**What you need to do**
Would you transcribe exactly the lines from the beginning of the records below through the line with "Klasyfikator k najbliższych sąsiadów lub", both included, omitting the pictures?

**Records supplied**
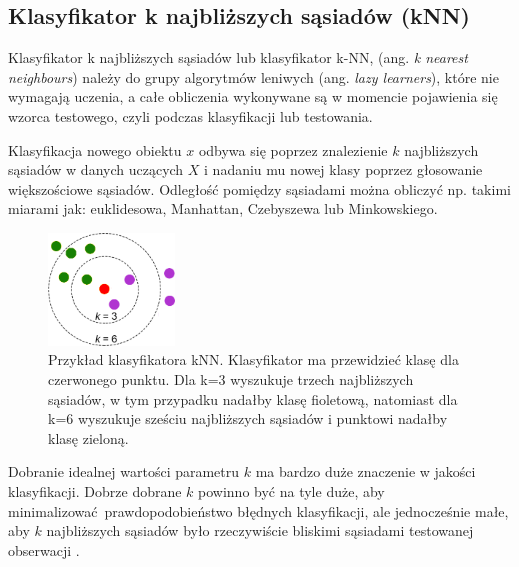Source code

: \subsection{Klasyfikator k najbliższych sąsiadów (kNN)}
Klasyfikator k najbliższych sąsiadów lub klasyfikator k-NN, (ang. \textit{k nearest neighbours}) należy do grupy algorytmów leniwych (ang. \textit{lazy learners}), które nie wymagają uczenia, a całe obliczenia wykonywane są w momencie pojawienia się wzorca testowego, czyli podczas klasyfikacji lub testowania. \par
Klasyfikacja nowego obiektu $x$ odbywa się poprzez znalezienie $k$ najbliższych sąsiadów w danych uczących $X$ i nadaniu mu nowej klasy poprzez głosowanie większościowe sąsiadów. Odległość pomiędzy sąsiadami można obliczyć np. takimi miarami jak: euklidesowa, Manhattan, Czebyszewa lub Minkowskiego. \par
\begin{figure}[H]
	\centering
	\includegraphics[width=0.3\textwidth]{./images/knn.png}
	\caption[Przykład klasyfikatora kNN]{Przykład klasyfikatora kNN. Klasyfikator ma przewidzieć klasę dla czerwonego punktu. Dla k=3 wyszukuje trzech najbliższych sąsiadów, w tym przypadku nadałby klasę fioletową, natomiast dla k=6 wyszukuje sześciu najbliższych sąsiadów i punktowi nadałby klasę zieloną.}
	\label{fig:klasknn}
\end{figure}
Dobranie idealnej wartości parametru $k$ ma bardzo duże znaczenie w jakości klasyfikacji. Dobrze dobrane $k$ powinno być na tyle duże, aby minimalizować prawdopodobieństwo błędnych klasyfikacji, ale jednocześnie małe, aby $k$ najbliższych sąsiadów było rzeczywiście bliskimi sąsiadami testowanej obserwacji \cite{Bishop}. 
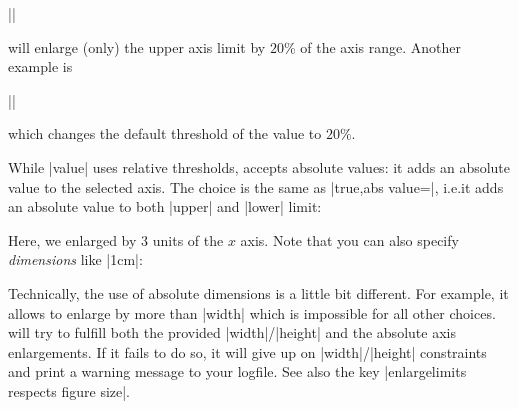 \begin{pgfplotsxykeylist}
        ||

    will enlarge (only) the upper axis limit by $20\%$ of the axis range.
    Another example is

        ||

    which changes the default threshold of the  value to
    $20\%$.
\begin{codeexample}[]
\end{codeexample}

     While |value| uses relative thresholds,  accepts
     absolute values: it adds an absolute value to the selected axis. The
     choice  is the same as
     |true,abs value=|, i.e.\@ it adds an absolute value to both
     |upper| and |lower| limit:
\begin{codeexample}[]
\end{codeexample}
    \noindent Here, we enlarged by $3$ units of the $x$ axis. Note that you can
    also specify \emph{dimensions} like |1cm|:
\begin{codeexample}[]
\end{codeexample}
    \noindent Technically, the use of absolute dimensions is a little bit
    different. For example, it allows to enlarge by more than |width| which is
    impossible for all other choices. \PGFPlots{} will try to fulfill both the
    provided |width|/|height| and the absolute axis enlargements. If it fails
    to do so, it will give up on |width|/|height| constraints and print a
    warning message to your logfile. See also the key
    |enlargelimits respects figure size|.



\end{pgfplotsxykeylist}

**Exercise response**
Source code

: \subsection{Klasyfikator k najbliższych sąsiadów (kNN)}
Klasyfikator k najbliższych sąsiadów lub klasyfikator k-NN, (ang. \textit{k nearest neighbours}) należy do grupy algorytmów leniwych (ang. \textit{lazy learners}), które nie wymagają uczenia, a całe obliczenia wykonywane są w momencie pojawienia się wzorca testowego, czyli podczas klasyfikacji lub testowania. \par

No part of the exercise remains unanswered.